Generic small area estimation

Peter Gao and Jon Wakefield


In this vignette, we illustrate the use of the smoothArea and smoothUnit functions for generic small area estimation of outcomes other than under-five mortality rates.

Load packages

First, we load the necessary packages and the necessary data. The required package INLA is not in a standard repository, so we install if it is not available. The survey package will be used to generate direct estimates, while dplyr and tidyr will be used to facilitate data manipulation.

if (!isTRUE(requireNamespace("INLA", quietly = TRUE))) {
  install.packages("INLA", repos=c(getOption("repos"), 
                  INLA=""), dep=TRUE)

Area level models

Income data

First, we compare our results with those obtained using the sae package using examples presented in the sae vignette. Molina and Marhuenda (2015) generate an artificial dataset on income and other related variables to illustrate the use of area level models in the sae package. In their simulated example, the objective is to estimate prevalence of poverty in Spanish counties.

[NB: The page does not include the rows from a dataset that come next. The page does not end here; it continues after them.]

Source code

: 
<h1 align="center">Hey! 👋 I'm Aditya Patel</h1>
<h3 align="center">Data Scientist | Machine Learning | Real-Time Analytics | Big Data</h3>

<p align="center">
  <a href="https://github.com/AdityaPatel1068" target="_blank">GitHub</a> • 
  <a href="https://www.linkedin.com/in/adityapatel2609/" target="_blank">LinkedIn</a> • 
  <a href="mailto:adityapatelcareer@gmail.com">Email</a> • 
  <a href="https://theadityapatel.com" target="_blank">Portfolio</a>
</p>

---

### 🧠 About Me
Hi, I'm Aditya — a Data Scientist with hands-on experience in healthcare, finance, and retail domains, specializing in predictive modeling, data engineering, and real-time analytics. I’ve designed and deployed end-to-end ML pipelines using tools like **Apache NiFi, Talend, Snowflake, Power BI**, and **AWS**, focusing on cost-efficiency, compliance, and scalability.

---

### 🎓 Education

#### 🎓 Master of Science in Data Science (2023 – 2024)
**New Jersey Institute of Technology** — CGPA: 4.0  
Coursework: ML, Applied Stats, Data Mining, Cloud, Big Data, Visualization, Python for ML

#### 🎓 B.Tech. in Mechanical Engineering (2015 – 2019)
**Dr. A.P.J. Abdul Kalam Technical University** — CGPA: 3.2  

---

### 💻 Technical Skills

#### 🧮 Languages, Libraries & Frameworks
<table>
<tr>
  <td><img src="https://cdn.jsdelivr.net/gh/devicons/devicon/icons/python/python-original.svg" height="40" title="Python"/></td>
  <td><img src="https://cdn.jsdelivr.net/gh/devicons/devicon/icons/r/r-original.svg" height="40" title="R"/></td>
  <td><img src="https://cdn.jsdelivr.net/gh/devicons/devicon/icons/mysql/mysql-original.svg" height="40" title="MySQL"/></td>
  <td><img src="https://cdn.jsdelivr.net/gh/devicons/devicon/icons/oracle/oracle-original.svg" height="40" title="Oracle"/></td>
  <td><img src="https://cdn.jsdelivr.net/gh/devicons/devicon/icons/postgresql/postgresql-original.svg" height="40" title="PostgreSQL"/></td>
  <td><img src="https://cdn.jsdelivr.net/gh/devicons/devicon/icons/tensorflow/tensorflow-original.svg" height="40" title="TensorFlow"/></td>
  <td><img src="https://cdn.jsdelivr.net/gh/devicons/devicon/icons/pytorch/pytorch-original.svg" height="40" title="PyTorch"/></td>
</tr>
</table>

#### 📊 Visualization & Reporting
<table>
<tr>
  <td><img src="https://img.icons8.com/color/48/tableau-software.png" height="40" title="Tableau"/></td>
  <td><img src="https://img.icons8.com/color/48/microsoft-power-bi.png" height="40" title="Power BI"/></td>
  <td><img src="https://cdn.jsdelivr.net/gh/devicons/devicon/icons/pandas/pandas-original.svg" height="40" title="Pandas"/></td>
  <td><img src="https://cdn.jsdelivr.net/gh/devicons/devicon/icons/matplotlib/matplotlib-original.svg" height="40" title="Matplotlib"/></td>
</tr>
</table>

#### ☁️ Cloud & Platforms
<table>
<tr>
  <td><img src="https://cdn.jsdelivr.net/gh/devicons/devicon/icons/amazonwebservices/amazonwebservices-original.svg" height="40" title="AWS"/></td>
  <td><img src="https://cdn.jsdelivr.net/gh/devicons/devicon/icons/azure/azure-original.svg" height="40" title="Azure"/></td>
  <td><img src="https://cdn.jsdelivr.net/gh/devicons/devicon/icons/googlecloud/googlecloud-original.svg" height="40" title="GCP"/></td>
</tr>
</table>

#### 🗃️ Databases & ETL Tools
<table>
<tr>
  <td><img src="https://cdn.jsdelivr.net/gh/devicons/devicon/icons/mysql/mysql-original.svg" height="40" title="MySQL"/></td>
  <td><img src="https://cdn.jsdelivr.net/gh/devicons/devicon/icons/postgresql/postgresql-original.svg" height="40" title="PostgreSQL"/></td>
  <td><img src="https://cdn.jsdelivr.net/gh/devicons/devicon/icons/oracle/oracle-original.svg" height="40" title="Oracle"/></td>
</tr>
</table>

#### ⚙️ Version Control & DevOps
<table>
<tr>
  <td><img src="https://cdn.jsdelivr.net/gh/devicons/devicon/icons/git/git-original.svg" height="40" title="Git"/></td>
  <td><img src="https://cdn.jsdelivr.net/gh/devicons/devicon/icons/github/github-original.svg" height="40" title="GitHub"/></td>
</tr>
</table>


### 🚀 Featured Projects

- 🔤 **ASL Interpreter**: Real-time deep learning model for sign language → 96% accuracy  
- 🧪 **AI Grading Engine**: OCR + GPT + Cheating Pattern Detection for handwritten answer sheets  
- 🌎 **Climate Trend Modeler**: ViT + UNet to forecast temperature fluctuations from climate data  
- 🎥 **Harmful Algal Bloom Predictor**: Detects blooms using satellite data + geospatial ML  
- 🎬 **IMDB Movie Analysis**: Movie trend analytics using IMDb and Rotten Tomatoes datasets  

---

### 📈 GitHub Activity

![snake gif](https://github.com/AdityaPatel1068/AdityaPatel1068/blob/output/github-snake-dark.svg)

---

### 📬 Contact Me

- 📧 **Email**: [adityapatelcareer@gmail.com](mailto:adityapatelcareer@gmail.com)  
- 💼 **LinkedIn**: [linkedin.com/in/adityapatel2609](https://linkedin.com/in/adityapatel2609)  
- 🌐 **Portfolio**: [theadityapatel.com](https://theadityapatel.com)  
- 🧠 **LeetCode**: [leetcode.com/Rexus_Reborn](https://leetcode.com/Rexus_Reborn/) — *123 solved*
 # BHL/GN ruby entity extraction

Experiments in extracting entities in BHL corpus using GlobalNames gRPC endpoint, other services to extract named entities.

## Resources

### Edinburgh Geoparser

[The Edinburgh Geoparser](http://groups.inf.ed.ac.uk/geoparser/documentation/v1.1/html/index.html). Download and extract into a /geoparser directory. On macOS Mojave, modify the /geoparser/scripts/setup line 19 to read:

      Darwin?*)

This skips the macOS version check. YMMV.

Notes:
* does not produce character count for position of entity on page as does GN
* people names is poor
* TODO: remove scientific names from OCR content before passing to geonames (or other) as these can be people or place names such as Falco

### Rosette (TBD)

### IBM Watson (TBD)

povertyline <- 0.6 * median(incomedata$income)  # 6557.143
incomedata$poor <- as.integer(incomedata$income < povertyline)

The incomedata data frame contains information on 17199 observations of individuals in 52 Spanish provinces. Income values and sampling weights are provided for each individual along with covariate information including age group and education level. Molina and Marhuenda (2015) define the poverty line z, and calculate an indicator variable with value 1 if the corresponding income value is below the poverty line and 0 otherwise.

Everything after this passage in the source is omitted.